### PROBLEM DESCRIPTION
Retype each entry verbatim. Do not include the images.
RECORDS SHOWN Start Marker
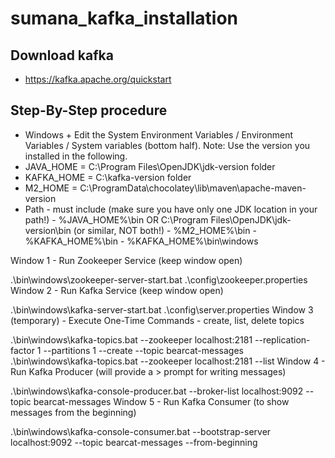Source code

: # sumana_kafka_installation

## Download kafka
- https://kafka.apache.org/quickstart

## Step-By-Step procedure
- Windows + Edit the System Environment Variables / Environment Variables / System variables (bottom half). Note:  Use the version you installed in the following. 
- JAVA_HOME = C:\Program Files\OpenJDK\jdk-version folder
- KAFKA_HOME =  C:\kafka-version folder
- M2_HOME = C:\ProgramData\chocolatey\lib\maven\apache-maven-version
- Path - must include (make sure you have only one JDK location in your path!)
       - %JAVA_HOME%\bin OR C:\Program Files\OpenJDK\jdk-version\bin (or similar, NOT both!)
       - %M2_HOME%\bin
       - %KAFKA_HOME%\bin
       - %KAFKA_HOME%\bin\windows

Window 1 - Run Zookeeper Service  (keep window open)

.\bin\windows\zookeeper-server-start.bat .\config\zookeeper.properties
Window 2 - Run Kafka Service (keep window open)

.\bin\windows\kafka-server-start.bat .\config\server.properties
Window 3 (temporary) - Execute One-Time Commands - create, list, delete topics 

.\bin\windows\kafka-topics.bat --zookeeper localhost:2181 --replication-factor 1 --partitions 1 --create --topic bearcat-messages
.\bin\windows\kafka-topics.bat --zookeeper localhost:2181 --list
Window 4 - Run Kafka Producer (will provide a > prompt for writing messages)

.\bin\windows\kafka-console-producer.bat --broker-list localhost:9092 --topic bearcat-messages
Window 5 - Run Kafka Consumer (to show messages from the beginning)

.\bin\windows\kafka-console-consumer.bat --bootstrap-server localhost:9092 --topic bearcat-messages --from-beginning
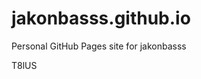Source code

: # jakonbasss.github.io
Personal GitHub Pages site for jakonbasss











































































T8lUS
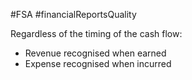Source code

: #FSA #financialReportsQuality 

Regardless of the timing of the cash flow: 
- Revenue recognised when earned 
- Expense recognised when incurred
RECORDS SHOWN End Marker
### ANSWER TO THIS PROBLEM
Source code

: # sumana_kafka_installation

## Download kafka
- https://kafka.apache.org/quickstart

## Step-By-Step procedure
- Windows + Edit the System Environment Variables / Environment Variables / System variables (bottom half). Note:  Use the version you installed in the following. 
- JAVA_HOME = C:\Program Files\OpenJDK\jdk-version folder
- KAFKA_HOME =  C:\kafka-version folder
- M2_HOME = C:\ProgramData\chocolatey\lib\maven\apache-maven-version
- Path - must include (make sure you have only one JDK location in your path!)
       - %JAVA_HOME%\bin OR C:\Program Files\OpenJDK\jdk-version\bin (or similar, NOT both!)
       - %M2_HOME%\bin
       - %KAFKA_HOME%\bin
       - %KAFKA_HOME%\bin\windows

Window 1 - Run Zookeeper Service  (keep window open)

.\bin\windows\zookeeper-server-start.bat .\config\zookeeper.properties
Window 2 - Run Kafka Service (keep window open)

.\bin\windows\kafka-server-start.bat .\config\server.properties
Window 3 (temporary) - Execute One-Time Commands - create, list, delete topics 

.\bin\windows\kafka-topics.bat --zookeeper localhost:2181 --replication-factor 1 --partitions 1 --create --topic bearcat-messages
.\bin\windows\kafka-topics.bat --zookeeper localhost:2181 --list
Window 4 - Run Kafka Producer (will provide a > prompt for writing messages)

.\bin\windows\kafka-console-producer.bat --broker-list localhost:9092 --topic bearcat-messages
Window 5 - Run Kafka Consumer (to show messages from the beginning)

.\bin\windows\kafka-console-consumer.bat --bootstrap-server localhost:9092 --topic bearcat-messages --from-beginning
Source code

: # jakonbasss.github.io
Personal GitHub Pages site for jakonbasss











































































T8lUS
Source code

: #FSA #financialReportsQuality 

Regardless of the timing of the cash flow: 
- Revenue recognised when earned 
- Expense recognised when incurred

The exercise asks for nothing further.